Never take "marital advice" in generalities. Anyone giving you advice about your marriage needs a hundred facts before they say anything.
If it was that bad from the first day, they shouldn’t have gotten married in the first place.
If it’s "screwed up" from day one, what’s the point in getting married at all?
it’s a huge sign that the couple didn’t plan or discuss the way they were going to live, how they were going to deal with problems and setting goals in their lives. it’s all about not being prepared and just jumping into marriage for the sake of being married, i think.
I agreew ith Sandy and let em tell you one other fact: ITS HELL BEING SINGLE !!!!! look at the singles page !
I agree with the first two answers. The scenario you describe is too bizarre. If two people don’t get along, why would they simply not get married, rather than marry and then divorce? Your example assumes two weird, unwise people!
Well generally, because the people who say "work to save it – don’t give up so easily – bla, bla, bla" have NEVER walked a mile in those shoes. It’s all very well and good to say when it doesn’t apply to you!
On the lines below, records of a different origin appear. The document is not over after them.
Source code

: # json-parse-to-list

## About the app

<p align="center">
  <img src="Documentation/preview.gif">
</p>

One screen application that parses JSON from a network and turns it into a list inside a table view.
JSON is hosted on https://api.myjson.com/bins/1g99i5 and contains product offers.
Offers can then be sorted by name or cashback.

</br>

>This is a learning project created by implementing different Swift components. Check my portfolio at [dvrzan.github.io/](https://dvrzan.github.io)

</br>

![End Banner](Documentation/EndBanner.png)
If the marriage has been screwed up since day one…there should have been some signs that the relationship wasn’t going to work BEFORE the marriage took place…and if two people chose not to see the signs and married anyways…then they should at least give it their best shot at working to save the marriage…when they could have prevented the problems by either not getting married or at least postponing the marriage until differences were worked out…
I personally know a couple just like this !! They have only been married for 2 months and he regrets it A LOT.
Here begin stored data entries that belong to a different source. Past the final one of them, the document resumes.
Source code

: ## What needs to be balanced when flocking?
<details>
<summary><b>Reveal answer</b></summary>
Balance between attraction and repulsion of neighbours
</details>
I don’t believe that he was in love with her nor her with him. But they were just tired of being alone.
Now he feels stuck and so does she.. Not a great way to live the rest of their lives as Man and Wife
the problem is people get that euphoria from a new relationship, and assume you’ll feel the same way throughout the marriage. The don’t date for long, or if they do they don’t live together beforehand. I was friends with my wife for 4 years before we even dated, so I knew lots about her. Marriage is like anything else good in this world, it takes work to acheive it. If you want to be in the NFL, you work hard every day. If you want the best marriage, you work hard every day at that! it’s worth it
Stuff like that says wrong reason to get married: sex but nothing else. Reality sets in and nothing in common.
I only tell people who have negligible differences to work through to try to save their marriage. If you made a critically stupid error in getting married to a person, I highly suggest you learn from your mistake about what drew you to them in the first place, learn not to repeat that mistake again, then rapidly get a divorce.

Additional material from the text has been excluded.